Start of Data provided

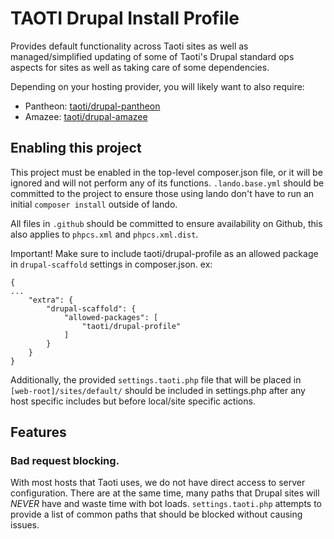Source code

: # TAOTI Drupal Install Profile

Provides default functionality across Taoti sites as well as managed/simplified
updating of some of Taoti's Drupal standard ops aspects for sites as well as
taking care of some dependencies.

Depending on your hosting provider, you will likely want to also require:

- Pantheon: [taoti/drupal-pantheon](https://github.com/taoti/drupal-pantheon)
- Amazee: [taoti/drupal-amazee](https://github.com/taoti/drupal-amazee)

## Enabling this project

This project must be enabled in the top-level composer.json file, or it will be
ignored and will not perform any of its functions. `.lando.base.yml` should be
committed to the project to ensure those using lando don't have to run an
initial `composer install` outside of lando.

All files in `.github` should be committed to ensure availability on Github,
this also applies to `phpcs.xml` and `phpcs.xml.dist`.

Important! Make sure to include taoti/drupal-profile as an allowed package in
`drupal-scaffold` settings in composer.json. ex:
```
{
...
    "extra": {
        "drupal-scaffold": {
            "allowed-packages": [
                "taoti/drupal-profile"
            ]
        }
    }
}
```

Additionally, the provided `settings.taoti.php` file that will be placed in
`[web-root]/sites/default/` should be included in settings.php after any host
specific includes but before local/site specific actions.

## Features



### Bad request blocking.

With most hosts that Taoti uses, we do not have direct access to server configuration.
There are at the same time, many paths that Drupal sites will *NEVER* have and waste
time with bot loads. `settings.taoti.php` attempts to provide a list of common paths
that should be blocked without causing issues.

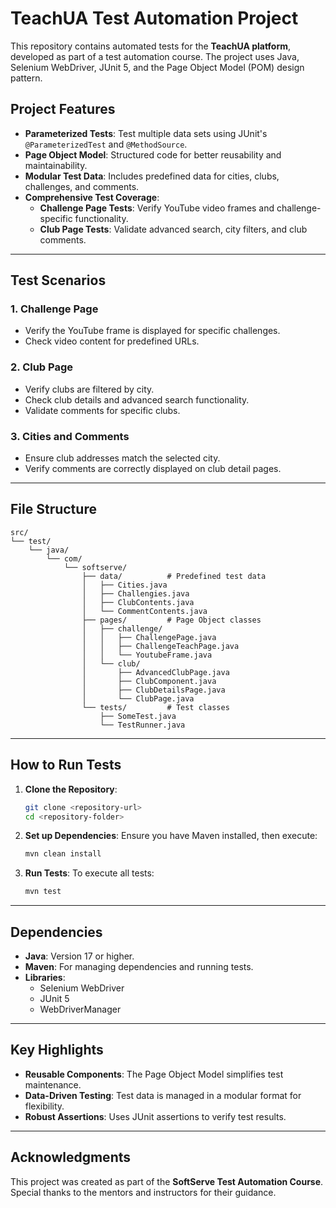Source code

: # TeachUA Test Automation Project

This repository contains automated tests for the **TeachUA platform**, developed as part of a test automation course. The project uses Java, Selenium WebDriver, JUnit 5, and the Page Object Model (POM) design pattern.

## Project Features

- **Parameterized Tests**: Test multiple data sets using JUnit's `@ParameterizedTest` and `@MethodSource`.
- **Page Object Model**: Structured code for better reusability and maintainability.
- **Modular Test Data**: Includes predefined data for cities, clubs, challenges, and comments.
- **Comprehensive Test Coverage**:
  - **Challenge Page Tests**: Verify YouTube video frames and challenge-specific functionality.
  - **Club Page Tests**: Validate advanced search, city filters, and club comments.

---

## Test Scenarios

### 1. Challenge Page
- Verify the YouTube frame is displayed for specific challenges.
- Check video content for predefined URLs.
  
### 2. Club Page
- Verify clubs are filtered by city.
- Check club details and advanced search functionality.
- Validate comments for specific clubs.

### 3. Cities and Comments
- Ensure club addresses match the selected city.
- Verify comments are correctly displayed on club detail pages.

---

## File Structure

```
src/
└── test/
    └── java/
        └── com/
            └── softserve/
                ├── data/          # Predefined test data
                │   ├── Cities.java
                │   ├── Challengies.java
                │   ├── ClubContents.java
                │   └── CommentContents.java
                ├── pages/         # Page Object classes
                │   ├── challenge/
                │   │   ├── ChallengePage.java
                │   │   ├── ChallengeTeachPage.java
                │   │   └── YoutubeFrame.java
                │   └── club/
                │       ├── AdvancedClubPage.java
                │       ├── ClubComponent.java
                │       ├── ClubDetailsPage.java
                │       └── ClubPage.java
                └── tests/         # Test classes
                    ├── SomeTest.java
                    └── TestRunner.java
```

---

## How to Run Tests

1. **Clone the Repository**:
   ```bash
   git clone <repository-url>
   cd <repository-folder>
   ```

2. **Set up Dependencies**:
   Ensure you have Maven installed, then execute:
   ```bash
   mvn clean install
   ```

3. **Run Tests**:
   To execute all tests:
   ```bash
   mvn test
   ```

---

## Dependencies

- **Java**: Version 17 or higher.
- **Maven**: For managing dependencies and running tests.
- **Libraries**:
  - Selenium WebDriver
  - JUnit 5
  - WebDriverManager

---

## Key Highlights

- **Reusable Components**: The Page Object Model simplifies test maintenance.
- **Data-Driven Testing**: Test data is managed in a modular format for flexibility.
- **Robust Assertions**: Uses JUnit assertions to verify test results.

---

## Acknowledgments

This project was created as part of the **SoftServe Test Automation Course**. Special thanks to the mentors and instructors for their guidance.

End of Data provided
Start of Data provided

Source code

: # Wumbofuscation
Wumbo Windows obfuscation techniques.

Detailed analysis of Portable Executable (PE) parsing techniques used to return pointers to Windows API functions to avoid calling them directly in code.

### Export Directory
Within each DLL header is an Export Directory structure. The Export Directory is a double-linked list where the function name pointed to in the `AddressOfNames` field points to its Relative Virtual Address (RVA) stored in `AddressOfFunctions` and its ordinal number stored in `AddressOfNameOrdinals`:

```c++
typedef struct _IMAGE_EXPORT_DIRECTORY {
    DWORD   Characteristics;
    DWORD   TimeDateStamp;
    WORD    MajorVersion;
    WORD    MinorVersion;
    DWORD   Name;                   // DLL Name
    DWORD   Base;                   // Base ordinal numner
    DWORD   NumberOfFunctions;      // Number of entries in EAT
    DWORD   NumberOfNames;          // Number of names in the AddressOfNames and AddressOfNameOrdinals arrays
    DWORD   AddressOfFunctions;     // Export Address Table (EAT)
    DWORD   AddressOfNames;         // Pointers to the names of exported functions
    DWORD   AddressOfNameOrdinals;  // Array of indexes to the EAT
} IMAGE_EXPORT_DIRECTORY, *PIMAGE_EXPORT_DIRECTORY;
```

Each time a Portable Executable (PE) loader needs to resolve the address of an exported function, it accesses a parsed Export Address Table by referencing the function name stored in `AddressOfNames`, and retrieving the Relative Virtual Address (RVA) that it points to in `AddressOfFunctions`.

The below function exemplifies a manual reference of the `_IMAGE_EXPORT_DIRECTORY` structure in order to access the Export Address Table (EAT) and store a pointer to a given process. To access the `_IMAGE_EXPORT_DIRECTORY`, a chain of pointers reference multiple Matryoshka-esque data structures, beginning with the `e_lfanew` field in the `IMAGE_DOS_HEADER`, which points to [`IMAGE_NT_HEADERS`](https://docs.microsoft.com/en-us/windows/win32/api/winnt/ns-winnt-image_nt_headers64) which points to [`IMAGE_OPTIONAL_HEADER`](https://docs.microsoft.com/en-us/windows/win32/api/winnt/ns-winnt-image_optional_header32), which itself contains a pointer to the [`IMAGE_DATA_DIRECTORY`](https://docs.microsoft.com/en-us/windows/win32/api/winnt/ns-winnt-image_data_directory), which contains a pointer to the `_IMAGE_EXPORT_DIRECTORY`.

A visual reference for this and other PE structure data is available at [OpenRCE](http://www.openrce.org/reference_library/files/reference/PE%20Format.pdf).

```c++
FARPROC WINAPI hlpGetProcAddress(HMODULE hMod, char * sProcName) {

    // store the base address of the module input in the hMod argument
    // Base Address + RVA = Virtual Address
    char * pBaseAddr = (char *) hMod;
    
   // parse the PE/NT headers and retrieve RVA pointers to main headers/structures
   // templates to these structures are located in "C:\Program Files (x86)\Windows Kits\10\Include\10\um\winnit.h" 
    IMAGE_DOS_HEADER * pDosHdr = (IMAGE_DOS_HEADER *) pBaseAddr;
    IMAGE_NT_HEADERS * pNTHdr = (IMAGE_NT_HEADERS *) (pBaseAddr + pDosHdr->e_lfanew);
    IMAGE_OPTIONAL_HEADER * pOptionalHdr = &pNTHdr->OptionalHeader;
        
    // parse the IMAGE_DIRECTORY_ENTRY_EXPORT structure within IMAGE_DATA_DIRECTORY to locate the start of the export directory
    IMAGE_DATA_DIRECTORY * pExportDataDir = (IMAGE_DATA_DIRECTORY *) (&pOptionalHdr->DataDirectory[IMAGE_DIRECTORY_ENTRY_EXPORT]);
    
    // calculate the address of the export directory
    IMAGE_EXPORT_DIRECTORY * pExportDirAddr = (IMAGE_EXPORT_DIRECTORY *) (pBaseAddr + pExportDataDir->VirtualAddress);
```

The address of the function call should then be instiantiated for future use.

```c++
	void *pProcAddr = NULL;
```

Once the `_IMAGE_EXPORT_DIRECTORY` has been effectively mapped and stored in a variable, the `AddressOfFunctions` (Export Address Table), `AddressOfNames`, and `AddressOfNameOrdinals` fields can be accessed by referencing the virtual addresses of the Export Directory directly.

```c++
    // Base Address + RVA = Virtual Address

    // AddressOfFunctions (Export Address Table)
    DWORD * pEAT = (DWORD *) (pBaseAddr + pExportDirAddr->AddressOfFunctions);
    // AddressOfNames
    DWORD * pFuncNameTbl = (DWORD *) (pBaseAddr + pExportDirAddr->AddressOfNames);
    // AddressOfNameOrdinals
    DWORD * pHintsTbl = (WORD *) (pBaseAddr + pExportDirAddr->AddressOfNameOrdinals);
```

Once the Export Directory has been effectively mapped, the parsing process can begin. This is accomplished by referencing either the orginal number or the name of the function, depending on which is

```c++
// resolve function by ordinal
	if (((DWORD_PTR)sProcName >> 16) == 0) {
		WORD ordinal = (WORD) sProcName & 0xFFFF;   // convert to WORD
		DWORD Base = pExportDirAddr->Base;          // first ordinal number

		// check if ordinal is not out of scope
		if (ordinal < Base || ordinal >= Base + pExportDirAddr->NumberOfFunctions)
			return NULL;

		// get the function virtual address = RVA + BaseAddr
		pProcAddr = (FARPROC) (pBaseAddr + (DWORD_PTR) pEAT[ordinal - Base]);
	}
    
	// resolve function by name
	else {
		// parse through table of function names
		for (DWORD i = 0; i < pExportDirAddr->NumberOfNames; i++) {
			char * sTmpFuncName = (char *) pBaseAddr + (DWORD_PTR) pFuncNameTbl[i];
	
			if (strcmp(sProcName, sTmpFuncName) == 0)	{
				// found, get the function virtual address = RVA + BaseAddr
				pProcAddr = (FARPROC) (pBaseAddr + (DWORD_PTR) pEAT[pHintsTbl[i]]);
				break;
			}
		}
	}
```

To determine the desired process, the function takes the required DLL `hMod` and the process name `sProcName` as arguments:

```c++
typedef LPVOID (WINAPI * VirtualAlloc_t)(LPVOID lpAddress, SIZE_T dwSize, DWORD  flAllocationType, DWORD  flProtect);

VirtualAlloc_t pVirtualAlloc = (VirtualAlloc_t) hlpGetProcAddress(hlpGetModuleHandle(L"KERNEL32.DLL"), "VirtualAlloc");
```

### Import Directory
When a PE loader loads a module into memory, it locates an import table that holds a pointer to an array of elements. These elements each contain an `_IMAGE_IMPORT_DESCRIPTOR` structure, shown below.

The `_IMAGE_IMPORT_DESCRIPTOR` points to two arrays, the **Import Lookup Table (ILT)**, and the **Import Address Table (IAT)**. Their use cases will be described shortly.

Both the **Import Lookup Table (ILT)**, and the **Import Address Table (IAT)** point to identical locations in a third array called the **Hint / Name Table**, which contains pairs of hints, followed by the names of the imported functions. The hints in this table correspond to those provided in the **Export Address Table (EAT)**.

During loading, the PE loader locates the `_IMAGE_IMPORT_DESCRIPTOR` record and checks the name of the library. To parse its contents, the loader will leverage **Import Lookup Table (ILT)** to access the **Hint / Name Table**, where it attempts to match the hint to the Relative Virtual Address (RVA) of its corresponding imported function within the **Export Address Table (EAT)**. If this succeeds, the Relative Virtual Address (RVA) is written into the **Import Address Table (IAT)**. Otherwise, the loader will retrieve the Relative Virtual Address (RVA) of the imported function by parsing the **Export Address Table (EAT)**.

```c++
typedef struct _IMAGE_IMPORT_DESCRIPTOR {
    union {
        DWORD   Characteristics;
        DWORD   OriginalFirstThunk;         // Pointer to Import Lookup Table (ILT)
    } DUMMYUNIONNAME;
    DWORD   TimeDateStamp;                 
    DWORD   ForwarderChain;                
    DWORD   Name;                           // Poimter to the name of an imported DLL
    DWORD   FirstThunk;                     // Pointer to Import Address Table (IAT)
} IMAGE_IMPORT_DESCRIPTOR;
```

End of Data provided

## What you have to do:
Given the records above, return exactly the lines starting at the line containing "- **Reusable Components**: The" and ending at the line containing "This project was", including both.

## Output of the exercise:
- **Reusable Components**: The Page Object Model simplifies test maintenance.
- **Data-Driven Testing**: Test data is managed in a modular format for flexibility.
- **Robust Assertions**: Uses JUnit assertions to verify test results.

---

## Acknowledgments

This project was created as part of the **SoftServe Test Automation Course**. Special thanks to the mentors and instructors for their guidance.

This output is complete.